Provided information:

━━━━━━━━━━━━━━━━━━━━

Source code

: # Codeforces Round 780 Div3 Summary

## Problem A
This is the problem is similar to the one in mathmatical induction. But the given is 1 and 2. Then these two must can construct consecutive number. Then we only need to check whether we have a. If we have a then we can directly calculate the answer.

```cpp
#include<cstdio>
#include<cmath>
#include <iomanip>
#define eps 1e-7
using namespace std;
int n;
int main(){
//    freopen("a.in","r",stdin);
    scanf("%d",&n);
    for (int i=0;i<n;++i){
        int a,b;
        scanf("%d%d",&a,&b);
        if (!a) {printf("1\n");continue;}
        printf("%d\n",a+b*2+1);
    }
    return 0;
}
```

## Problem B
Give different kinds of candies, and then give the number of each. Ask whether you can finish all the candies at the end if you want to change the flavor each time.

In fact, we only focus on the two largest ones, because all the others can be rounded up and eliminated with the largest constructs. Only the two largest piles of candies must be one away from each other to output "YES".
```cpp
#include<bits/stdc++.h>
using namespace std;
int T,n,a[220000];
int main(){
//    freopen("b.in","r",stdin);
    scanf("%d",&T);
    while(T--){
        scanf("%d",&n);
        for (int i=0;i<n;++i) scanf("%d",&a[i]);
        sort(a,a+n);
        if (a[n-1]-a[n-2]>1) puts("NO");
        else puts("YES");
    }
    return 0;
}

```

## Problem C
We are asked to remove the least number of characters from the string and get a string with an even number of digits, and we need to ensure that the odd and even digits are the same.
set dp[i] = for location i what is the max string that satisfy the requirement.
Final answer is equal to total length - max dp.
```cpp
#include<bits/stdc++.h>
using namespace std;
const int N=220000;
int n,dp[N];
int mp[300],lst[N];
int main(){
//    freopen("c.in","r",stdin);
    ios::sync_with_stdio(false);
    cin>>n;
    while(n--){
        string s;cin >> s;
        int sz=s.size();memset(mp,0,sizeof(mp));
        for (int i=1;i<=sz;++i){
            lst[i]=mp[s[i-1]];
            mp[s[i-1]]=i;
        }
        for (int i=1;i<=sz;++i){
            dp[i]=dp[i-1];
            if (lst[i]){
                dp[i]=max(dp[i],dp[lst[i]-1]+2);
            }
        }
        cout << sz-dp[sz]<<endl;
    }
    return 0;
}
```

━━━━━━━━━━━━━━━━━━━━

Copy each line of the listing that carries the word "string".

Answer box:
We are asked to remove the least number of characters from the string and get a string with an even number of digits, and we need to ensure that the odd and even digits are the same.
set dp[i] = for location i what is the max string that satisfy the requirement.
        string s;cin >> s;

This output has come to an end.